Here's something which might help you get started. It's loop-based, and doesn't even use zip (much less itertools.takewhile!), but hopefully will make sense:

def find_windows(d, min_elements=3,upper_length=20,max_value=70):
    G = sorted(d.items())
    for start_index in range(len(G)):
        for width in range(min_elements, len(G)-start_index+1):
            window = G[start_index:start_index+width]
            if not all(v <= max_value for k,v in window):
                break
            if not window[-1][0] - window[0][0] < upper_length:
                break
            yield window

I used "break" because as soon as we have any value > max_value or we're >= upper_length there are no more possible windows starting at start_index.
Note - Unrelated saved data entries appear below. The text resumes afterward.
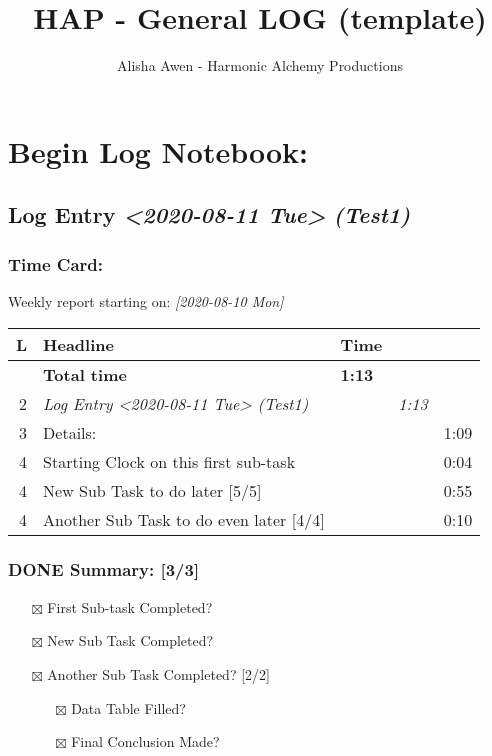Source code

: \documentclass[11pt]{article}
\author{Alisha Awen - Harmonic Alchemy Productions}
\date{}
\title{HAP - General LOG (template)}
\begin{document}
\maketitle
\setlength\parindent{0pt}

\section*{Begin Log Notebook:}
\label{sec:orgb0bf5d6}
\subsection*{Log Entry \textit{<2020-08-11 Tue> } \emph{(Test1)}}
\label{sec:org91f597a}
\subsubsection*{Time Card:}
\label{sec:org6032d35}



Weekly report starting on: \textit{[2020-08-10 Mon]}\\
\begin{center}
\begin{tabular}{rlllr}
L & Headline & Time &  & \\
\hline
 & \textbf{Total time} & \textbf{1:13} &  & \\
\hline
2 & \hspace*{1.0em}\emph{Log Entry \textit{<2020-08-11 Tue> } \emph{(Test1)}} &  & \emph{1:13} & \\
3 & \hspace*{2.0em}Details: &  &  & 1:09\\
4 & \hspace*{3.0em}Starting Clock on this first sub-task &  &  & 0:04\\
4 & \hspace*{3.0em}New Sub Task to do later [5/5] &  &  & 0:55\\
4 & \hspace*{3.0em}Another Sub Task to do even later [4/4] &  &  & 0:10\\
\end{tabular}
\end{center}

\subsubsection*{{\bfseries\sffamily DONE} Summary: [3/3]}
\label{sec:orgd6006a0}
\begin{enumerate}
\item[{$\boxtimes$}] First Sub-task Completed?\\
\item[{$\boxtimes$}] New Sub Task Completed?\\
\item[{$\boxtimes$}] Another Sub Task Completed? [2/2]\\
\begin{itemize}
\item[{$\boxtimes$}] Data Table Filled?\\
\item[{$\boxtimes$}] Final Conclusion Made?\\
\end{itemize}
\end{enumerate}
\end{document}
If you haven't seen yield before, it makes the function into a generator function; it's like a return where the function sends back (yields) the value and then can continue instead of stopping. (See the answers to this question for more information.)

>>> Ds = {
...     1: {0: 222, 2:44, 18: 44, 20: 22, 21:72, 105:22, 107:9, 115: 66},
...     2: {0: 61.0, 993: 65.0, 1133: 84.0, 1069: 48.0, 105:22, 107:9, 115: 24, 214:22, 206:9, 225: 241,412: 83.0, 364: 68.0, 682: 64.0, 172: 58.0} 
...     }
>>> 
>>> for idnum, d in sorted(Ds.items()):
...     print idnum, list(find_windows(d))
... 
1 [[(2, 44), (18, 44), (20, 22)], [(105, 22), (107, 9), (115, 66)]]
2 [[(105, 22), (107, 9), (115, 24)]]
>>> mydict = dict([(0,55),(1,55),(2,55),(3,55)])
>>> 
>>> for window in find_windows(mydict):
...     print window
... 
[(0, 55), (1, 55), (2, 55)]
[(0, 55), (1, 55), (2, 55), (3, 55)]
[(1, 55), (2, 55), (3, 55)]
>>> list(find_windows(mydict))
[[(0, 55), (1, 55), (2, 55)], [(0, 55), (1, 55), (2, 55), (3, 55)], [(1, 55), (2, 55), (3, 55)]]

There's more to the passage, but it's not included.